Electronic Structure, Dynamics and Transport in Strongly Interacting Systems. award

Professor David Reichman of Columbia University is supported by an award from the Chemical Theory, Models and Computational Methods program in the Division of Chemistry to develop new theoretical and computational methods to study the structure and properties of new materials. In this project, he will extend his research on the theory of atoms, molecules and solid-state systems to make it possible to study the properties of significantly larger molecules using sophisticated computer models. His group will also develop new theories to explain the interactions between molecules in the solid state and those in the newest semiconducting materials. This work may be useful in the design of state-of-the-art devices such as more efficient solar batteries and more powerful superconductors. In addition, Dr.
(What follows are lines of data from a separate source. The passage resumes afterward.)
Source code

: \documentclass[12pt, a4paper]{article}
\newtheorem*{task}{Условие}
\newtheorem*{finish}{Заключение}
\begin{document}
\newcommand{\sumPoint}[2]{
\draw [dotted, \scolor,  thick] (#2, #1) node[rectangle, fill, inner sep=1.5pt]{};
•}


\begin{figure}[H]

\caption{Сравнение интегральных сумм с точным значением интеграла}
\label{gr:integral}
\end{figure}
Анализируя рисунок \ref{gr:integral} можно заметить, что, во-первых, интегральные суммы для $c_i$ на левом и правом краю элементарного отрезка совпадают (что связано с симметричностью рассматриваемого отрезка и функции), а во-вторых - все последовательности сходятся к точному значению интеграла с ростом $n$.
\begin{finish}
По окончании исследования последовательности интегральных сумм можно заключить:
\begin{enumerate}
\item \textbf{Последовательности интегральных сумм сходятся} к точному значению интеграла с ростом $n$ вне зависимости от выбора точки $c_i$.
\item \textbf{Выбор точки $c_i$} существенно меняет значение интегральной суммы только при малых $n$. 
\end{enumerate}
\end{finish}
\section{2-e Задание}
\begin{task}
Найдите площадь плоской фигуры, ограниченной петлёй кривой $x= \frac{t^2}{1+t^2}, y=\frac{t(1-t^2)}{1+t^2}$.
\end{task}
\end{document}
Reichman will further the education of students in New York city via a hands-on program designed to teach students how to build such novel devices in New York City schools.

Professor Reichman will investigate a variety of approaches for the computationally efficient selection of trial wave functions in the auxiliary field quantum Monte Carlo (AF-QMC) method for efficient transcorrelation within AF-QMC. He and his team will also investigate computational approaches to calculate dynamical response functions within AF-QMC. In the area of electron-phonon problems, he and his group develop novel cumulant-based theory for the calculation of transport properties, as well as an ab initio theory of phonon-inducted exciton binding energy renormalization. The scientific component of the work will broadly impact the design of catalysts and materials, while the outreach component will impact education of students within the New York City public school system.

This award reflects NSF's statutory mission and has been deemed worthy of support through evaluation using the Foundation's intellectual merit and broader impacts review criteria.